The same parties voted him into office.

Pedro Sánchez
Prime Ministers António Costa of Portugal, Pedro Sánchez of Spain and Stefan Löfven of Sweden attend a meeting of European socialist party leaders in Brussels, October 15 (PES)

I doubt Pedro Sánchez reads this blog, but I’m glad he’s taken my advice.

Almost three months ago, I urged the Spanish prime minister to remember who his friends were. The social democrat was trying to do a spending deal with center-right parties. The far-left Podemos (We Can) and Basque and Catalan parties that voted him into office were starting to feel overlooked.

It is with those parties Sánchez has now reached an agreement on next year’s budget, which includes major tax increases to finance deficit spending and investments in health and unemployment insurance.

The liberal-nationalist Ciudadanos (Citizens), despite moving back to the center following a disappointing election result, balked at joining a deal with Catalonia’s Republican Left, a separatist party. The Citizens oppose Catalan nationalism.

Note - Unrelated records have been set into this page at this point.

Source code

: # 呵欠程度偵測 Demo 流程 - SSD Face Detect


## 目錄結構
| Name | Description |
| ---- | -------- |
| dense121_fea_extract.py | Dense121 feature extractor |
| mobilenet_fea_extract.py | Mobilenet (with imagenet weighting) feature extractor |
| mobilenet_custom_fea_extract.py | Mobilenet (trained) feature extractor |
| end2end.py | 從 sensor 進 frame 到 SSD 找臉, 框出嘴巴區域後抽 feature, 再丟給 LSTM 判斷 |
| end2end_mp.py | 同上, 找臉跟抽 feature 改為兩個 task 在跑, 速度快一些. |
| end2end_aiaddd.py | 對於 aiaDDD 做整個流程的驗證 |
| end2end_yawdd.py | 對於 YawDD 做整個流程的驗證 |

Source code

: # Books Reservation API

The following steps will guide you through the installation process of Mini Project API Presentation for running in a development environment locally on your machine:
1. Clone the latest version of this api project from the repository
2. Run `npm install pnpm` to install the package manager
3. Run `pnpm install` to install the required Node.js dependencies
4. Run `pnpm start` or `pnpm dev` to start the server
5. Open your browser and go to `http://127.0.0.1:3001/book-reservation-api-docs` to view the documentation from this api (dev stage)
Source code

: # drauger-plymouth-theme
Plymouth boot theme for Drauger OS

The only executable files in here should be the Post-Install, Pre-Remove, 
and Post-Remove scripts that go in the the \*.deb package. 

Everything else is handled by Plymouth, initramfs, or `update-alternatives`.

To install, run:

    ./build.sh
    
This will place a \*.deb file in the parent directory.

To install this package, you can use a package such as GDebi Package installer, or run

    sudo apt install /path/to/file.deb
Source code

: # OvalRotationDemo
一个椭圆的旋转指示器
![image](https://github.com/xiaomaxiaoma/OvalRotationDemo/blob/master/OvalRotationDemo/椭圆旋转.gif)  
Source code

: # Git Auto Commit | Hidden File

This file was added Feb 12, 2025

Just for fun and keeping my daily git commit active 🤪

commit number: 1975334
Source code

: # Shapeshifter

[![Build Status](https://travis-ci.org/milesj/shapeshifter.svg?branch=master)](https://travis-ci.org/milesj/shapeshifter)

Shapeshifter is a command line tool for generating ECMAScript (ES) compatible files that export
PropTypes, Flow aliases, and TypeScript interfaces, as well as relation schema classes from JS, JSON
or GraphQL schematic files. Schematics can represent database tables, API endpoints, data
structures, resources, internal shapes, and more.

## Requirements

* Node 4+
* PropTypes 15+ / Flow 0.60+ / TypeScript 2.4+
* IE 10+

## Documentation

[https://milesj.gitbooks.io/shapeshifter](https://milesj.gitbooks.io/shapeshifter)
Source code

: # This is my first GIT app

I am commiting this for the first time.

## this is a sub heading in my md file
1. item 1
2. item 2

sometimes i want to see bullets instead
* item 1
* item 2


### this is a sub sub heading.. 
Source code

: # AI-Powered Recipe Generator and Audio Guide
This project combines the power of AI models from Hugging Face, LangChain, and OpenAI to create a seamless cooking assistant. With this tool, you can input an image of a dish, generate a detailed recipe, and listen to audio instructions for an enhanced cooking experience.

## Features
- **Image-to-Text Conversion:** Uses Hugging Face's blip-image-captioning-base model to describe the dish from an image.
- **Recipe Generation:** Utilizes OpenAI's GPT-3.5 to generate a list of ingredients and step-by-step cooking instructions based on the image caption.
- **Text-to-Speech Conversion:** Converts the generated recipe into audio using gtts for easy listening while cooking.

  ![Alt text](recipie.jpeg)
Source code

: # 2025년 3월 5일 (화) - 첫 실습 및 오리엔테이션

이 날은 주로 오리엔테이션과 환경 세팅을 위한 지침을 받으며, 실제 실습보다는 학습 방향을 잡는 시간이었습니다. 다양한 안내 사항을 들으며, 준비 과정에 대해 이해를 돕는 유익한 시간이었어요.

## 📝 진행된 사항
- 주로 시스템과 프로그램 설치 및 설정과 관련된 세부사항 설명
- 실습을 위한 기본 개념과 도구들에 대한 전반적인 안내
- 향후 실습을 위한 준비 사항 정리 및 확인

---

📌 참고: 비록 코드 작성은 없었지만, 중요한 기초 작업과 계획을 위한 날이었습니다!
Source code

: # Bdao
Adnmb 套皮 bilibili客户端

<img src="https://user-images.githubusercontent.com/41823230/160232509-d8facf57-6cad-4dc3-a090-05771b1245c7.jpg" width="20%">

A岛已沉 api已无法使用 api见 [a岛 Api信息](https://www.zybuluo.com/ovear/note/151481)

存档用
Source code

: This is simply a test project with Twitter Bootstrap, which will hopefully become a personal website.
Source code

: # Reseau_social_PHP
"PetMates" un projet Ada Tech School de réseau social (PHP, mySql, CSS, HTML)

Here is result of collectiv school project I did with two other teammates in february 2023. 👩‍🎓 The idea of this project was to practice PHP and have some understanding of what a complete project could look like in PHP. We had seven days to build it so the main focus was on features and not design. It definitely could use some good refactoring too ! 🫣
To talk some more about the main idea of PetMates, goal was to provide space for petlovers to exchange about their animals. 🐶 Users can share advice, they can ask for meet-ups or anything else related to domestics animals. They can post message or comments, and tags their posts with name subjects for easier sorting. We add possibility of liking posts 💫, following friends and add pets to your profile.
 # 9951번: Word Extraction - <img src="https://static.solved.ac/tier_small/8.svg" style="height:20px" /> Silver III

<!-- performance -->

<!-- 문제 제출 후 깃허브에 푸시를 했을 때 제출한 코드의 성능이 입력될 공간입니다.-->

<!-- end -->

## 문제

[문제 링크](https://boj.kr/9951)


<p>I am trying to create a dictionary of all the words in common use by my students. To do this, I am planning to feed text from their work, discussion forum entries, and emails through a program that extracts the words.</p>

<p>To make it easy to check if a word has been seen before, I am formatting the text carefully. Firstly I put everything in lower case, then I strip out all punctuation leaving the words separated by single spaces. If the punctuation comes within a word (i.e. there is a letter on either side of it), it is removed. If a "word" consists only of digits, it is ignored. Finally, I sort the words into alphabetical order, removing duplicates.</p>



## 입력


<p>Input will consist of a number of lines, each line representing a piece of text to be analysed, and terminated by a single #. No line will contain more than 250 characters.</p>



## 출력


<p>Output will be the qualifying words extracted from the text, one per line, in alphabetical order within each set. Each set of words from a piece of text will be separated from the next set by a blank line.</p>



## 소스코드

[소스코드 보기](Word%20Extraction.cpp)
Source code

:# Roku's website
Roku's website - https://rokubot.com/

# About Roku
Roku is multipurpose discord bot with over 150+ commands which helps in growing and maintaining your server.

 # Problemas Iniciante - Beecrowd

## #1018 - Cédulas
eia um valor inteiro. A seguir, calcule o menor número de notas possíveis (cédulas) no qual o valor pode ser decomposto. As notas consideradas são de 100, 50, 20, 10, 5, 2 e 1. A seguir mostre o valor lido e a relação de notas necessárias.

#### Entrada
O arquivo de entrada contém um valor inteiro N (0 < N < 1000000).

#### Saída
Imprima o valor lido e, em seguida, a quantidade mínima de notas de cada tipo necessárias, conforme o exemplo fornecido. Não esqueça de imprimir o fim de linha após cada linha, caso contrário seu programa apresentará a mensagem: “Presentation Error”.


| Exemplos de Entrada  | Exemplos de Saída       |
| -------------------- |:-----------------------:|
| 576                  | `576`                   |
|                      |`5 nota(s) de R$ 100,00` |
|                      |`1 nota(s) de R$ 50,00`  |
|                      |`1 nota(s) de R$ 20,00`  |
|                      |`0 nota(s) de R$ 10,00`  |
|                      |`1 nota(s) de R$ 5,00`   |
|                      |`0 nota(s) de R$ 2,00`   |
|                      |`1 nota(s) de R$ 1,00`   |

The conservative People’s Party and far-right Vox (Voice) were never going to give Sánchez a win.

Podemos, the Republican Left, the centrist Basque Nationalist Party and the left-wing EH Bildu give Sánchez a majority of 179 out of 350 seats in Congress.

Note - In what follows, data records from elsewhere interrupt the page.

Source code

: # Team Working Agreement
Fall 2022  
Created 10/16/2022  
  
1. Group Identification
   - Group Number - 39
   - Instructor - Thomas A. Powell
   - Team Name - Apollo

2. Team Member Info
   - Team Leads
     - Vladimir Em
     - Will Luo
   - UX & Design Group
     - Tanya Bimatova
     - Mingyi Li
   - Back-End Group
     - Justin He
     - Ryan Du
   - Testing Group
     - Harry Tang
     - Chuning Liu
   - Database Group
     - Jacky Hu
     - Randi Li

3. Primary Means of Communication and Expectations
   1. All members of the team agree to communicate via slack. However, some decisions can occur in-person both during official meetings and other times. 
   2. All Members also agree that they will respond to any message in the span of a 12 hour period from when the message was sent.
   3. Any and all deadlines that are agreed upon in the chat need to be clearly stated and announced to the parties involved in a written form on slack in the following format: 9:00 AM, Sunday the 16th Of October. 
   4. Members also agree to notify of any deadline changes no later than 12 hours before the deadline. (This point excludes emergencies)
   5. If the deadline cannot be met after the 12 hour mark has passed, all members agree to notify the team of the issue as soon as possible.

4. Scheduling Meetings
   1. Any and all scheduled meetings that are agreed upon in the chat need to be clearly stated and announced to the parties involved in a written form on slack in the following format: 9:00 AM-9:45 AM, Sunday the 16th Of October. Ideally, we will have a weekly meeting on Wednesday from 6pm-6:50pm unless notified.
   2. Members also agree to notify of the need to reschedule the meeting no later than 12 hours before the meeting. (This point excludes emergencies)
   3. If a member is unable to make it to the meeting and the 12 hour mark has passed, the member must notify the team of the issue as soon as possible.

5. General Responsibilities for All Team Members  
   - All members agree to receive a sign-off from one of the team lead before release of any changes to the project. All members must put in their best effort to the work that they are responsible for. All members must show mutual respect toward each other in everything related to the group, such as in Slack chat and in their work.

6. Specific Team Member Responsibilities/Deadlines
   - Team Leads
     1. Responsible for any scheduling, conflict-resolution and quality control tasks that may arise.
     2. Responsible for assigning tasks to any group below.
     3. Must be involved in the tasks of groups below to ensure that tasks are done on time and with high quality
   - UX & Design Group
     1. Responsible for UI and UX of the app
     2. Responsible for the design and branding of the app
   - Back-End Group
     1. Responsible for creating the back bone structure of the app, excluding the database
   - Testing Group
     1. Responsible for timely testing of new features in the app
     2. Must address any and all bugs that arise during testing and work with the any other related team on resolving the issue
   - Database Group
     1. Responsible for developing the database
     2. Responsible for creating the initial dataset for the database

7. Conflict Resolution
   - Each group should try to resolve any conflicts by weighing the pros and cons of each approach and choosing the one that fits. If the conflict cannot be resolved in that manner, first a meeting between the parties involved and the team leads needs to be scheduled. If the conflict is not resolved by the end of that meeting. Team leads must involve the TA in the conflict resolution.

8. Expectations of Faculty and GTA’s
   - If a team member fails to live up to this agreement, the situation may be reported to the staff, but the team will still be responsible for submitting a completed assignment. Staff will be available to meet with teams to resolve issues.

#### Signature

Under the terms of the deal with the Republican Left, limits on the spending power of the Catalan government imposed by Sánchez’ right-wing predecessor, Mariano Rajoy, will be lifted.

A law establishing Castilian as the “language of instruction” across Spain is also due to be overturned.

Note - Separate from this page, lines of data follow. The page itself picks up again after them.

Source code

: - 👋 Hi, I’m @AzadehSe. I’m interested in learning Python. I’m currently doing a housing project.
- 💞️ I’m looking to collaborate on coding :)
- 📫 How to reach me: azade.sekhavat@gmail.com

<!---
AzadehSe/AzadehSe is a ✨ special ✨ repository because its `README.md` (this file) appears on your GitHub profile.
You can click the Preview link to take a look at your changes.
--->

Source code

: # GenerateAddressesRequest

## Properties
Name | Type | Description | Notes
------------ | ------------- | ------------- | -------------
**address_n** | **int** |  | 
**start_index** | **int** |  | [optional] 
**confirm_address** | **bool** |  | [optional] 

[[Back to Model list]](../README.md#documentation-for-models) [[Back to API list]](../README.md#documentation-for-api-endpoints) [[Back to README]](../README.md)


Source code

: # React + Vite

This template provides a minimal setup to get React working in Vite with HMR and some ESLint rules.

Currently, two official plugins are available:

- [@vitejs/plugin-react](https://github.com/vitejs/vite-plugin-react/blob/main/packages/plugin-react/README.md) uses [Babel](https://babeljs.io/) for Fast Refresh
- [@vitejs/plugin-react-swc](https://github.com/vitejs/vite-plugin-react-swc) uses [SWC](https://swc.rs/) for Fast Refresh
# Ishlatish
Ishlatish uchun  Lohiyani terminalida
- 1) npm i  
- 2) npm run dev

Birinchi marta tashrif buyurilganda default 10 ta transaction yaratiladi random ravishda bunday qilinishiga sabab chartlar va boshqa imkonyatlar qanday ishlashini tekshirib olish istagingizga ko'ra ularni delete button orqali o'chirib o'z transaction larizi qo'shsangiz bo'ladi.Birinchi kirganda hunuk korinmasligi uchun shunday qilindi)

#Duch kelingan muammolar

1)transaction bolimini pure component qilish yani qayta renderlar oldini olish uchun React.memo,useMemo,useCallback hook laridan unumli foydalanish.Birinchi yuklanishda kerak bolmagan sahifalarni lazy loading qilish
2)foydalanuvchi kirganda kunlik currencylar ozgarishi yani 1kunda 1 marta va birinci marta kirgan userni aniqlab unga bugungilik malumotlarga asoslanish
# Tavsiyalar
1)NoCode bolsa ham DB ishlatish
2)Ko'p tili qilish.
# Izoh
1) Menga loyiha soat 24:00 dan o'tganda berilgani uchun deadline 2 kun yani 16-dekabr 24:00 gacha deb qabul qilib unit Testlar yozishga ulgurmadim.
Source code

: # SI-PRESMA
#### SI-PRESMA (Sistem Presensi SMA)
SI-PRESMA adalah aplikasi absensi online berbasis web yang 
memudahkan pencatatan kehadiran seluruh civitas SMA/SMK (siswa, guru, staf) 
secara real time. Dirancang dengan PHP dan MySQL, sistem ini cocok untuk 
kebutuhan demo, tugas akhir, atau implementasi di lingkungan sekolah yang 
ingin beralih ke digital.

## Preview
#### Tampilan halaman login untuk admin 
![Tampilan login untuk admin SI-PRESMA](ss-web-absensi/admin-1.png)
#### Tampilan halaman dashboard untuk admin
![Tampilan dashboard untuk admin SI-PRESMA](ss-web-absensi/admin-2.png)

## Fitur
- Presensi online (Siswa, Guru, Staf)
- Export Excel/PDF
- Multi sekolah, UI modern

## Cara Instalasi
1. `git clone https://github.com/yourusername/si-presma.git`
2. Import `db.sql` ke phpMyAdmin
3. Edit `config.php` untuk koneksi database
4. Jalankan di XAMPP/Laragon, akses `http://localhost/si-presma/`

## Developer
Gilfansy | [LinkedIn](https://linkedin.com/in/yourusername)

Although more residents of Catalonia speak Castilian than Catalan as their first language, education in the region is primarily in Catalan — to the dismay of Spanish nationalists.

There is also talk of reforming the sedition law under which nine leading separatists, including former members of the Catalan regional government, were imprisoned last year for organizing a referendum on independence the Constitutional Court had declared illegal.

Talks about transferring more autonomy to Catalonia, for example, giving the region the same tax power as the Basque Country, are on hold due to COVID-19.


Such concessions are vital to the Republican Left, which is competing with hardline separatists in Catalonia. Polls suggest it will place first in next year’s regional election, but with only 23-25 percent support.

But they are risky for Sánchez. Most Spaniards believe Catalonia has too much self-government, not too little. It’s why I still fear Catalonia and Spain are reaching the breaking point.